* _Aim of the exercise_
Lines with the word "fixed" in them must be copied from the records below.

* _Exercise input_
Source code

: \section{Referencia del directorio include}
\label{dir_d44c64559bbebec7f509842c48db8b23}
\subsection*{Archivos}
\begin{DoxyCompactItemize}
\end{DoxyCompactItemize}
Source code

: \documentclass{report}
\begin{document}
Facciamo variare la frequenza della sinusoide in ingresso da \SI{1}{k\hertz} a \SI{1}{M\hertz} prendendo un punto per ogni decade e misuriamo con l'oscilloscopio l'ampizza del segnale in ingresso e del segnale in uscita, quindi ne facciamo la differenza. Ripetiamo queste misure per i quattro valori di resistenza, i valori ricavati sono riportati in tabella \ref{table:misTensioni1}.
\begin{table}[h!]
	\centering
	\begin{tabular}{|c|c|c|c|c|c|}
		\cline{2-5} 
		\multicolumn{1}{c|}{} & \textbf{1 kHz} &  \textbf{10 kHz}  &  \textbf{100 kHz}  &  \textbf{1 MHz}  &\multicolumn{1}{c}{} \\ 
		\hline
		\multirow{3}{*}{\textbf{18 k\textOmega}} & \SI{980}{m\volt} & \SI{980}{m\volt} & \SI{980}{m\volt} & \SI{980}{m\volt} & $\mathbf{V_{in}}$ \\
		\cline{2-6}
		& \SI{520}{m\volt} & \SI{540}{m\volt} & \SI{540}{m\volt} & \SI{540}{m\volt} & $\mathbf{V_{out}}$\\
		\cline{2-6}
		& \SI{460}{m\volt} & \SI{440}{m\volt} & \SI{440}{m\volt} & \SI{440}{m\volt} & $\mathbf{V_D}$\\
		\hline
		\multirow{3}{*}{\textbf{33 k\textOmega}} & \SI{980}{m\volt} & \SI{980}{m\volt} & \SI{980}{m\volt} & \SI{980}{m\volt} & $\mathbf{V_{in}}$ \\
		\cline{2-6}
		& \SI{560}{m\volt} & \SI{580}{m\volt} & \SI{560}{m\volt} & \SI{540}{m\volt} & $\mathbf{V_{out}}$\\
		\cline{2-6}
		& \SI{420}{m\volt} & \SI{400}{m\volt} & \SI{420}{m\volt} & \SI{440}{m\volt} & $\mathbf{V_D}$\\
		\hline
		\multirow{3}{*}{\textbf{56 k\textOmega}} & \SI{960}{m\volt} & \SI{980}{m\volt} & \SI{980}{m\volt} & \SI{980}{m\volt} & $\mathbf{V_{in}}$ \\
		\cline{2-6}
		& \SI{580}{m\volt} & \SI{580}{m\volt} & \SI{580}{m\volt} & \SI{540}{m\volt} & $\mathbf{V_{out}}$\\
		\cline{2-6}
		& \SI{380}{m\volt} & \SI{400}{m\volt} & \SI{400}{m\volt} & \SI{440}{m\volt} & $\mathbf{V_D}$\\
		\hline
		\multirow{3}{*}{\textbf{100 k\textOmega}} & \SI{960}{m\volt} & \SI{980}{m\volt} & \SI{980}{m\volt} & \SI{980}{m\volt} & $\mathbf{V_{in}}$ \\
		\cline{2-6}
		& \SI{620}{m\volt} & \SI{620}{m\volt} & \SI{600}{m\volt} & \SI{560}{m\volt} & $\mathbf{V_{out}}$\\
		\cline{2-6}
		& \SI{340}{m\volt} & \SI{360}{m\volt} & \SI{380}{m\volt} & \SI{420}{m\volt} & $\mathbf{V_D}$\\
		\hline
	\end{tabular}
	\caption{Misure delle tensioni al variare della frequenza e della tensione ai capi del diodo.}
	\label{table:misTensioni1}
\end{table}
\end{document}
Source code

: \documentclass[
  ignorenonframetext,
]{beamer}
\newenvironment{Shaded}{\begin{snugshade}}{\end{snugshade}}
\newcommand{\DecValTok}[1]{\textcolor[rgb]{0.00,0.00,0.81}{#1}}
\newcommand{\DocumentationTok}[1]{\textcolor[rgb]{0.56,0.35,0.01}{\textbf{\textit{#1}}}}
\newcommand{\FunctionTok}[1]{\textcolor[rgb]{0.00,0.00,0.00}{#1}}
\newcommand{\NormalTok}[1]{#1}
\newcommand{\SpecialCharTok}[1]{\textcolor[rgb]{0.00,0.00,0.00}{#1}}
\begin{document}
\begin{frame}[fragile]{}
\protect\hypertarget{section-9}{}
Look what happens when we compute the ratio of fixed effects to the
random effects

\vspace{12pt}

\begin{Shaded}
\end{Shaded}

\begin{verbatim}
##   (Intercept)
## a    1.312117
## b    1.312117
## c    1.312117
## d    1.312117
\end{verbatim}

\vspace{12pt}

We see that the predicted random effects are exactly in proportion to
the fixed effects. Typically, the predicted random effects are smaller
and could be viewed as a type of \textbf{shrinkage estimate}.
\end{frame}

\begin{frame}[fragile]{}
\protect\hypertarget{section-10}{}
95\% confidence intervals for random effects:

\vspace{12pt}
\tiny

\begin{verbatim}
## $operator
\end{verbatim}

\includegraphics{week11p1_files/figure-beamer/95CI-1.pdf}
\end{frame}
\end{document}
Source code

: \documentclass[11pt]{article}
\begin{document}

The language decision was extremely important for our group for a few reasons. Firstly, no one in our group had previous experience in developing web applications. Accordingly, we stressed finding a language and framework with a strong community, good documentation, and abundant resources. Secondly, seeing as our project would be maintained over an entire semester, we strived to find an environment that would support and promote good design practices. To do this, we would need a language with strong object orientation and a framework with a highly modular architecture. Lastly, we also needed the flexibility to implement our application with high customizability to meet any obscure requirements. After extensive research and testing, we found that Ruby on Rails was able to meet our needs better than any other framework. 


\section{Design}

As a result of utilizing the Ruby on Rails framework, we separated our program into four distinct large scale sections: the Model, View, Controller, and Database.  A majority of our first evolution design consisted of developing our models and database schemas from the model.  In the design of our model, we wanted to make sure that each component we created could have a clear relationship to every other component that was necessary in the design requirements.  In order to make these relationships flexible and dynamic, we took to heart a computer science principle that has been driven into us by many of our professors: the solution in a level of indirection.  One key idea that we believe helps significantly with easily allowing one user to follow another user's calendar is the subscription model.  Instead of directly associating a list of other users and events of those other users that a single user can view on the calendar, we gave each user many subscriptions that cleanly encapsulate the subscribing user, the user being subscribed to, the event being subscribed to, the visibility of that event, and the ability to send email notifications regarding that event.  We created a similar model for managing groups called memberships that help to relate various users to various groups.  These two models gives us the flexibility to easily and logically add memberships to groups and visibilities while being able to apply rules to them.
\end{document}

* _Your solution_
Look what happens when we compute the ratio of fixed effects to the
the fixed effects. Typically, the predicted random effects are smaller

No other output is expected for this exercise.